Interestingly, I was asked by AC to describe my religious beliefs on this forum, and I did, even though it makes me uncomfortable. I'm obviously not a fundamentalist, and I have no preconceptions whatever about an afterlife. I'm not clever enough to understand the mind of God.
I just do my best to get through life. I was taught as a Boy Scout that you should leave your campsite cleaner than you found it. That's my understanding of morality.
I believe in the "How would the world be if everyone behaved the way I do?" principal.
Of course I don't always live up to it. Starting the conversation with AC with a (slightly) loaded version of my understanding of those Leviticus verses wasn't helpful to debate. But I tried hard thereafter. Didn't get me anywhere though :(
The way I see it those verses are talking about teenagers who have gone off the rails. It specifies the parents as those who request the stoning, so the implication is that of children who have not reached their majority. People lived shorter and married earlier in those days so I guess we are talking about 12-14 year-olds. From my understanding of ancient mores it is reasonable to imagine early teens getting drunk.
Interesting that it uses the word "sons" rather than children, the implication of which I missed initially. Two possibilities spring to mind:
a. It is inconceivable in that society that daughters could misbehave in such a way.

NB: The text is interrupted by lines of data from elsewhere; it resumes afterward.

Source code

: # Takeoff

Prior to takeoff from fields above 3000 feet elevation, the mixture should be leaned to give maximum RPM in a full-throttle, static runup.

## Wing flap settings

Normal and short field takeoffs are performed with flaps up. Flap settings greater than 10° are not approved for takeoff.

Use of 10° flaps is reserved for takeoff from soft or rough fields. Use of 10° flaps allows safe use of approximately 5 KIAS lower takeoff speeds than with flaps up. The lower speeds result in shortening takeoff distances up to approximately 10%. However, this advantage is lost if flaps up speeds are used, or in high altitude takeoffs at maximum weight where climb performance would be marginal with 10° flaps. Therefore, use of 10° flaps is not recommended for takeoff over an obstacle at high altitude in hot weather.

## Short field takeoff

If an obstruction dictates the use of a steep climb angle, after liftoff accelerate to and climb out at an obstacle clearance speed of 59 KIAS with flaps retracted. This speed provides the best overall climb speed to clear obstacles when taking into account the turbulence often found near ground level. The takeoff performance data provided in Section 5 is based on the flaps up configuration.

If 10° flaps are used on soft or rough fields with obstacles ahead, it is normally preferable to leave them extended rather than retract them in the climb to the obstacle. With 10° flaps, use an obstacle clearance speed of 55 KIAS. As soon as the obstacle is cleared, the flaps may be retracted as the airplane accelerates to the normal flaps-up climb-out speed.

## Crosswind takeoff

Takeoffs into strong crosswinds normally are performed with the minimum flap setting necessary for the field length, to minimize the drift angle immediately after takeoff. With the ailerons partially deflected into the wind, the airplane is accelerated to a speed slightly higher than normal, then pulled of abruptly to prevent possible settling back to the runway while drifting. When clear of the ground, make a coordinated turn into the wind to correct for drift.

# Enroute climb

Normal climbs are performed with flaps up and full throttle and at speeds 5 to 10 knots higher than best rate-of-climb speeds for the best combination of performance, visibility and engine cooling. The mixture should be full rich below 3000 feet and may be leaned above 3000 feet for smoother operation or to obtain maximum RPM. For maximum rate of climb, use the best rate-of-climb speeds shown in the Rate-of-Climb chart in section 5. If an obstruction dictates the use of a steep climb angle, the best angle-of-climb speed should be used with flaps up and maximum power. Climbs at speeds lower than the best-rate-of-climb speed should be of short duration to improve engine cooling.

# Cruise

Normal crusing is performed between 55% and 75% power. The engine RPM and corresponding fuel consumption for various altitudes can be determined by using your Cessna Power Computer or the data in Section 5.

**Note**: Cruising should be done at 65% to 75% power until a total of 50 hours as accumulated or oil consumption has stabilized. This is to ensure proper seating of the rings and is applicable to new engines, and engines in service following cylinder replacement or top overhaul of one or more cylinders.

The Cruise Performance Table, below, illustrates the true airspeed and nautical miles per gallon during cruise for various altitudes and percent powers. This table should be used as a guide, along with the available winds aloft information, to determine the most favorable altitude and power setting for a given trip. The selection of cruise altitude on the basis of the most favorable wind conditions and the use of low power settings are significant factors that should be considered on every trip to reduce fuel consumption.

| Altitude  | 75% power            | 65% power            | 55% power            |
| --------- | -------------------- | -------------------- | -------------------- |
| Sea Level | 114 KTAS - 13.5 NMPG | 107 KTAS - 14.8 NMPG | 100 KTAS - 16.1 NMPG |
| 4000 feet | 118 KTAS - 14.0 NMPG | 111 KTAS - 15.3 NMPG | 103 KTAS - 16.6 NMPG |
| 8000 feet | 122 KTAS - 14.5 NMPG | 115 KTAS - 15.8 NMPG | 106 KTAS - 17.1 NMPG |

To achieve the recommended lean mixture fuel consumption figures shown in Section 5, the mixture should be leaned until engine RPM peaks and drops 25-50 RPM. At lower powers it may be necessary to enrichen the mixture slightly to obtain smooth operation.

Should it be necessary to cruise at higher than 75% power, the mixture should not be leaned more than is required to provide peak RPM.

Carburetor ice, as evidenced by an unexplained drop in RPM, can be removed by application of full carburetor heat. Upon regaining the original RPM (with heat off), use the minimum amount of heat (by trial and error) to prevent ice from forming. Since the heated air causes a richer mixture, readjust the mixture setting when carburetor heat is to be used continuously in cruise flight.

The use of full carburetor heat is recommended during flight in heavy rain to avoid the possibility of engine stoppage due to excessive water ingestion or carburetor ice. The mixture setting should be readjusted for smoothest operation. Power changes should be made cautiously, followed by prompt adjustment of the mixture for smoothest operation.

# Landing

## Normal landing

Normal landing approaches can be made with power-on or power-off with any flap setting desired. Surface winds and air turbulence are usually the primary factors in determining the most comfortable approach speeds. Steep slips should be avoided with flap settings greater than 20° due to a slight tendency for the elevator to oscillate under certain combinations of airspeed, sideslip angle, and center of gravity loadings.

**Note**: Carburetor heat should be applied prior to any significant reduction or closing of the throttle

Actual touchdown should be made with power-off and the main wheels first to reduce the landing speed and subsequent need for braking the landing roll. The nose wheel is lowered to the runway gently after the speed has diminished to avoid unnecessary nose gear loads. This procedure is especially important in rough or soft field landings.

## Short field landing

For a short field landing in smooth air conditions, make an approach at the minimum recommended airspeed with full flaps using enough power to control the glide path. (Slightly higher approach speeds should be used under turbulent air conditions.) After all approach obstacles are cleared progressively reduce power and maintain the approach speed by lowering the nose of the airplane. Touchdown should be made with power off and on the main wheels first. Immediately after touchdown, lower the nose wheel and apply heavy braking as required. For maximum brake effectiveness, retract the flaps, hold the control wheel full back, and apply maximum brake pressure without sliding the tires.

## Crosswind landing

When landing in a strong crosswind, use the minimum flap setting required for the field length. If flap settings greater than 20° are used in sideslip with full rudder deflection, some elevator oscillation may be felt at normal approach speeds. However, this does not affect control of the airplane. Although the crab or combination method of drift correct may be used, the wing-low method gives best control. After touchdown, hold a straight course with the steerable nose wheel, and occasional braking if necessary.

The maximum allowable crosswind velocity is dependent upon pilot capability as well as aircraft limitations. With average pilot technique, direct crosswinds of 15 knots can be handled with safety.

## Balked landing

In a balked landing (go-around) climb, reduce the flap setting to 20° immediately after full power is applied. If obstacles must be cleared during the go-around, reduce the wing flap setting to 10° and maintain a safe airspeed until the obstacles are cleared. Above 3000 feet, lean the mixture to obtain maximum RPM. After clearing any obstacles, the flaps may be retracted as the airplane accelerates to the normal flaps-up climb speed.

b. Girls were property rather than citizens upon whom any punishment could be visited at the whim of their parents, whereas boys had rights of judgement from the town elders.
Both of those things are factors. One way of seeing that law is that it probably codified that the parents had to get permission from the town elders. They couldn't just execute their son on a whim. So that way it could be seen as protection for rebellious youth that hadn't existed previously even though now we would see it as impossibly draconian.